Fue una reacción algo irreflexiva, porque ahora se estaba volviendo agitación entre los estudiantes: “¡¿Y cómo nos van a tratar si tenemos SARS?!”

Afortunadamente, la alta meseta tibetana, en su mayoría, permaneció libre de SARS, lo que, según los virólogos, podría deberse a la considerable altura y la fuerte radiación UV asociada.

Por eso, no hubo toque de queda dentro de los límites de la ciudad y, sin embargo, el centro de la ciudad con todos sus restaurantes y bares estaba como muerto. Recuerdo cómo fuimos sentados los dos solos en Snowland. En aquel entonces, Snowland era una diversión inmensamente cara para nosotros. Un filete de yak costaba unos cuatro dólares. Asequible para todos los turistas, pero para nosotros que tuvimos que conformarnos con solo $50 al mes, siempre fue una ocasión especial, una fiesta que esperábamos durante mucho tiempo.

Éramos casi los únicos invitados esa noche. El propietario nos conocía bien y era un partidario habitual de la escuela para ciegos que habíamos establecido en 1998. Nos sentamos a la mesa con él y, mientras estábamos comiendo, escuchamos canciones de rock de los 70 que nos permitían elegir. Entonces la puerta se abrió repentinamente y varios soldados, con equipo de protección total, entraron corriendo a la habitación de invitados. Sin excusa, sin explicación, solo órdenes que no entendimos. En el Tíbet, en aquella época, nos habíamos acostumbrado a mantener la calma en cualquier situación peligrosa y a no hacer preguntas. Como éramos casi los únicos, nos rodearon y dispararon, no con armas, sino con aerosoles desinfectantes. Todo estaba nebulizado, rociado con sustancias malolientes, incluida nuestra fiesta guardada durante mucho tiempo.

Con un susto y un filete que sabía a desinfectantes, escapamos relativamente impunes. Nuestros participantes experimentaron algo completamente diferente.

Los kantharis son promedio más que probados en crisis. Muchos han sobrevivido a guerras civiles, violencia, hambre y pobreza. En la crisis del Ebola, algunos aseguraron que los cuerpos fueran saqueados de las aldeas, otros experimentaron Cólera en barrios marginales superpoblados.

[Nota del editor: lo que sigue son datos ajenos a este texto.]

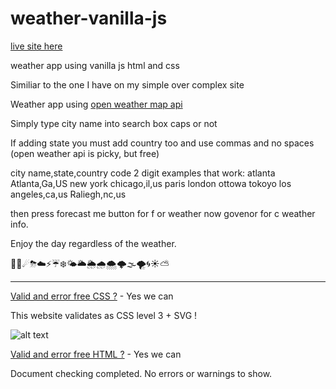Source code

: # weather-vanilla-js

[live site here](https://brianlovega.github.io/weather-vanilla-js/)

weather app using vanilla js html and css

Similiar to the one I have on my simple over complex site

Weather app using [open weather map api](https://openweathermap.org/api)

Simply type city name into search box caps or not

If adding state you must add country too and use commas and no spaces
(open weather api is picky, but free)

city name,state,country code 2 digit
examples that work:
atlanta
Atlanta,Ga,US
new york
chicago,il,us
paris
london
ottowa
tokoyo
los angeles,ca,us
Raliegh,nc,us

then press forecast me button for f or 
weather now govenor for c weather info.


Enjoy the day regardless of the weather.

🌅🌄☄⛈☁️⚡️☔️❄️🌤🌥🌦🌧🌨🌩🌫🌪🌀☀️⛅️

*****

[Valid and error free CSS ?](https://jigsaw.w3.org/css-validator/) - Yes we can

This website validates as CSS level 3 + SVG !

![alt text](https://jigsaw.w3.org/css-validator/images/vcss "Valid CSS W3")

[Valid and error free HTML ?](https://validator.w3.org/) - Yes we can

Document checking completed. No errors or warnings to show.
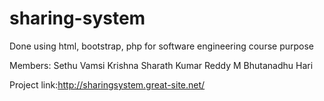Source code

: # sharing-system
Done using html, bootstrap, php for software engineering course purpose

Members:
Sethu Vamsi Krishna
Sharath Kumar Reddy M
Bhutanadhu Hari

Project link:http://sharingsystem.great-site.net/
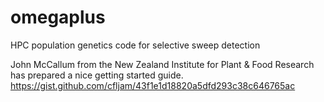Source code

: # omegaplus
HPC population genetics code for selective sweep detection

John McCallum from the New Zealand Institute for Plant & Food Research has prepared a nice getting started guide.
https://gist.github.com/cfljam/43f1e1d18820a5dfd293c38c646765ac
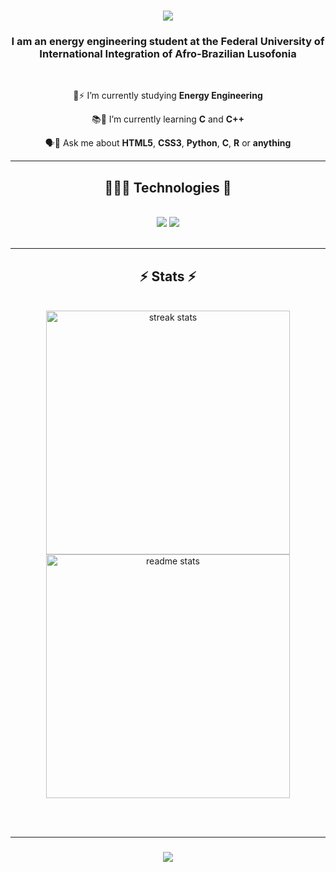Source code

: <h1 align="center">
    <img src="https://readme-typing-svg.herokuapp.com/?font=Righteous&size=35&center=true&vCenter=true&width=500&height=70&duration=4000&lines=Hi+There!+👋;+I'm+Lucas+Passos!;" />
</h1>

<h3 align="center">
I am an <strong>energy engineering</strong> student at the <strong>Federal University of International Integration of Afro-Brazilian Lusofonia</strong></h3>

<br/>

<div align="center">
 
 👷⚡ I’m currently studying <strong>Energy Engineering</strong>
 
 📚🌱 I’m currently learning <strong>C</strong> and <strong>C++</strong>

 🗣️💬 Ask me about <strong>HTML5</strong>, <strong>CSS3</strong>, <strong>Python</strong>, <strong>C</strong>, <strong>R</strong> or <strong>anything</strong>
 
 </div>
 
<div align="center"> 
</div>

 <hr/>
 
<h2 align="center"> 👩🏼‍💻 Technologies 🧠</h2>
<br/>
<div align="center">
    <img src="https://skillicons.dev/icons?i=html,css,vscode,github,git,r" />
    <img src="https://skillicons.dev/icons?i=python,c" /><br>
</div>

<br/>
<hr/>

<h2 align="center">⚡ Stats ⚡</h2>
<br>
<div align=center>
  <img width=390 src="https://github-readme-streak-stats-salesp07.vercel.app/?user=devlucaspassos&count_private=true&theme=react&border_radius=10" alt="streak stats"/>
  <img width=390 src="https://github-readme-stats-salesp07.vercel.app/api?username=devlucaspassos&count_private=true&show_icons=true&theme=react&rank_icon=github&border_radius=10" alt="readme stats" />
  <br/>
</div>

<br/><br/>
<hr/>

<h3 align="center">
    <img src="https://readme-typing-svg.herokuapp.com/?font=Righteous&size=25&center=true&vCenter=true&width=500&height=70&duration=4000&lines=Thanks+for+visiting!+✌️;+Shoot+me+a+message+on+Linkedin!;I'm+always+down+to+collab+:)">
</h3>

<br/>

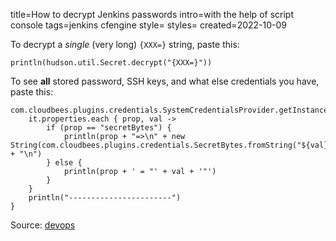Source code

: title=How to decrypt Jenkins passwords
intro=with the help of script console
tags=jenkins cfengine
style=
styles=
created=2022-10-09

To decrypt a _single_ (very long) `{XXX=}` string, paste this:

	println(hudson.util.Secret.decrypt("{XXX=}"))

To see **all** stored password, SSH keys, and what else credentials you have, paste this:

	com.cloudbees.plugins.credentials.SystemCredentialsProvider.getInstance().getCredentials().forEach{
		it.properties.each { prop, val ->
			if (prop == "secretBytes") {
				println(prop + "=>\n" + new String(com.cloudbees.plugins.credentials.SecretBytes.fromString("${val}").getPlainData()) + "\n")
			} else {
				println(prop + ' = "' + val + '"')
			}
		}
		println("-----------------------")
	}

Source: [devops][s]

[s]: https://devops.stackexchange.com/questions/2191/how-to-decrypt-jenkins-passwords-from-credentials-xml
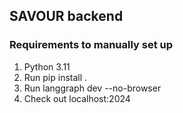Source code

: ## SAVOUR backend

### Requirements to manually set up
1. Python 3.11
2. Run pip install .
3. Run langgraph dev --no-browser
4. Check out localhost:2024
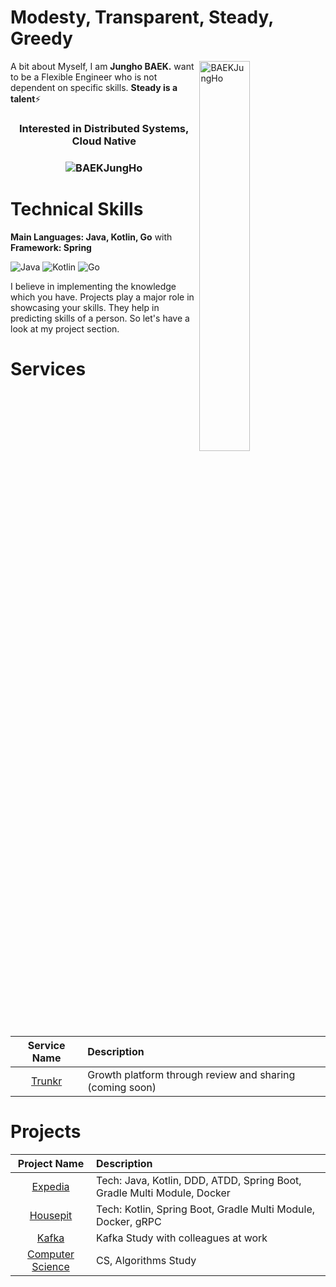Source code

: <h1 align="left">Modesty, Transparent, Steady, Greedy</h1>
<a href="https://makers.appwrite.io/BAEKJungHo">
    <img width="40%" align="right" src="https://github-readme-stats.vercel.app/api?username=BAEKJungHo&include_all_commits=true&count_private=true&show_icons=true&line_height=20&title_color=7A7ADB&icon_color=2234AE&text_color=D3D3D3&bg_color=0,000000,130F40" alt="BAEKJungHo" />
</a>

A bit about Myself, I am <b>Jungho BAEK.</b>  want to be a Flexible Engineer who is not dependent on specific skills. <b>Steady is a talent</b>⚡

<h3 align="center"> Interested in Distributed Systems, Cloud Native </h3>

<h3>
    <p align="center">
        <img src="https://komarev.com/ghpvc/?username=BAEKJungHo&label=Profile%20views&color=6805D3&style=flat" alt="BAEKJungHo" />
    </p>
</h3>
   <div align="left">

<h1>Technical Skills</h1>
 
 <b>Main Languages: Java, Kotlin, Go</b> with <b>Framework: Spring</b>

<p align="left"> 
 <img alt="Java" src="https://img.shields.io/badge/java-D00000.svg?&style=for-the-badge&logo=java&logoColor=white" />
 <img alt="Kotlin" src="https://img.shields.io/badge/kotlin-7F52FF.svg?&style=for-the-badge&logo=kotlin&logoColor=white" />
 <img alt="Go" src="https://img.shields.io/badge/go-6495ED.svg?&style=for-the-badge&logo=go&logoColor=white" />
</p>


I believe in implementing the knowledge which you have. Projects play a major role in showcasing your skills. They help in predicting skills of a person. So let's have a look at my project section.

<h1 align="left">Services</h1>

| Service Name      | Description | 
| :---:        |    :----   |  
| [Trunkr](https://github.com/trunkr)     | Growth platform through review and sharing (coming soon) |

<h1 align="left">Projects</h1>

| Project Name      | Description | 
| :---:        |    :----   |  
| [Expedia](https://github.com/cIonecoder/expedia)     | Tech: Java, Kotlin, DDD, ATDD, Spring Boot, Gradle Multi Module, Docker
| [Housepit](https://github.com/asterlsker/project-alpha)   | Tech: Kotlin, Spring Boot, Gradle Multi Module, Docker, gRPC
| [Kafka](https://github.com/asterlsker/kafka)   | Kafka Study with colleagues at work
| [Computer Science](https://github.com/NKLCWDT/cs)   | CS, Algorithms Study
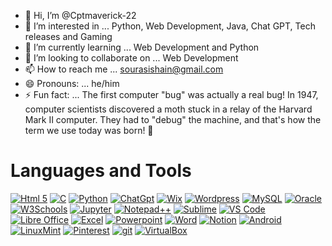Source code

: - 👋 Hi, I’m @Cptmaverick-22
- 👀 I’m interested in ... Python, Web Development, Java, Chat GPT, Tech releases and Gaming
- 🌱 I’m currently learning ... Web Development and Python
- 💞️ I’m looking to collaborate on ... Web Development
- 📫 How to reach me ... sourasishain@gmail.com
- 😄 Pronouns: ... he/him
- ⚡ Fun fact: ... The first computer "bug" was actually a real bug! In 1947, computer scientists discovered a moth stuck in a relay of the Harvard Mark II computer. They had to "debug" the machine, and that's how the term we use today was born! 🐛

# Languages and Tools

[![Html 5](https://img.shields.io/badge/HTML5-E34F26?style=for-the-badge&logo=html5&logoColor=white)](https://www.geeksforgeeks.org/html5-introduction/)
[![C](https://img.shields.io/badge/C-00599C?style=for-the-badge&logo=c&logoColor=white)](https://example.com/test-status)
[![Python](https://img.shields.io/badge/Python-FFD43B?style=for-the-badge&logo=python&logoColor=blue)](https://example.com/test-status)
[![ChatGpt](https://img.shields.io/badge/ChatGPT-74aa9c?style=for-the-badge&logo=openai&logoColor=white)](https://example.com/test-status)
[![Wix](https://img.shields.io/badge/Wix-000?style=for-the-badge&logo=wix&logoColor=white)](https://example.com/test-status)
[![Wordpress](https://img.shields.io/badge/Wordpress-21759B?style=for-the-badge&logo=wordpress&logoColor=white)](https://example.com/test-status)
[![MySQL](https://img.shields.io/badge/MySQL-005C84?style=for-the-badge&logo=mysql&logoColor=white)](https://example.com/test-status)
[![Oracle](https://img.shields.io/badge/Oracle-F80000?style=for-the-badge&logo=Oracle&logoColor=white)](https://example.com/test-status)
[![W3Schools](https://img.shields.io/badge/W3Schools-04AA6D?style=for-the-badge&logo=W3Schools&logoColor=white)](https://example.com/test-status)
[![Jupyter](https://img.shields.io/badge/Jupyter-F37626.svg?&style=for-the-badge&logo=Jupyter&logoColor=white)](https://example.com/test-status)
[![Notepad++](https://img.shields.io/badge/Notepad++-90E59A.svg?style=for-the-badge&logo=notepad%2B%2B&logoColor=black)](https://example.com/test-status)
[![Sublime](https://img.shields.io/badge/sublime_text-%23575757.svg?&style=for-the-badge&logo=sublime-text&logoColor=important)](https://example.com/test-status)
[![VS Code](https://img.shields.io/badge/Visual_Studio_Code-0078D4?style=for-the-badge&logo=visual%20studio%20code&logoColor=white)](https://example.com/test-status)
[![Libre Office](https://img.shields.io/badge/LibreOffice-18A303?style=for-the-badge&logo=LibreOffice&logoColor=white)](https://example.com/test-status)
[![Excel](https://img.shields.io/badge/Microsoft_Excel-217346?style=for-the-badge&logo=microsoft-excel&logoColor=white)](https://example.com/test-status)
[![Powerpoint](https://img.shields.io/badge/Microsoft_PowerPoint-B7472A?style=for-the-badge&logo=microsoft-powerpoint&logoColor=white)](https://example.com/test-status)
[![Word](https://img.shields.io/badge/Microsoft_Word-2B579A?style=for-the-badge&logo=microsoft-word&logoColor=white)](https://example.com/test-status)
[![Notion](https://img.shields.io/badge/Notion-000000?style=for-the-badge&logo=notion&logoColor=white)](https://example.com/test-status)
[![Android](https://img.shields.io/badge/Android-3DDC84?style=for-the-badge&logo=android&logoColor=white)](https://example.com/test-status)
[![LinuxMint](https://img.shields.io/badge/Linux_Mint-87CF3E?style=for-the-badge&logo=linux-mint&logoColor=white)](https://example.com/test-status)
[![Pinterest](https://img.shields.io/badge/Pinterest-%23E60023.svg?&style=for-the-badge&logo=Pinterest&logoColor=white)](https://example.com/test-status)
[![git](https://img.shields.io/badge/GIT-E44C30?style=for-the-badge&logo=git&logoColor=white)](https://example.com/test-status)
[![VirtualBox](https://img.shields.io/badge/VirtualBox-21416b?style=for-the-badge&logo=VirtualBox&logoColor=white)](https://example.com/test-status)







<!---
Cptmaverick-22/Cptmaverick-22 is a ✨ special ✨ repository because its `README.md` (this file) appears on your GitHub profile.
You can click the Preview link to take a look at your changes.
--->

Todos los que han sido afectados por epidemias hablan de fases de incertidumbre, propagación de mitos y desinformación.

Uno de los kantharis lo resumió: “Esta vez todos somos ranas. Todos estamos afectados por el mismo problema, pero nadie puede realmente nombrarlo”. Explicaré en una publicación de blog posterior qué tiene que ver una rana con los tiempos del Coronavirus.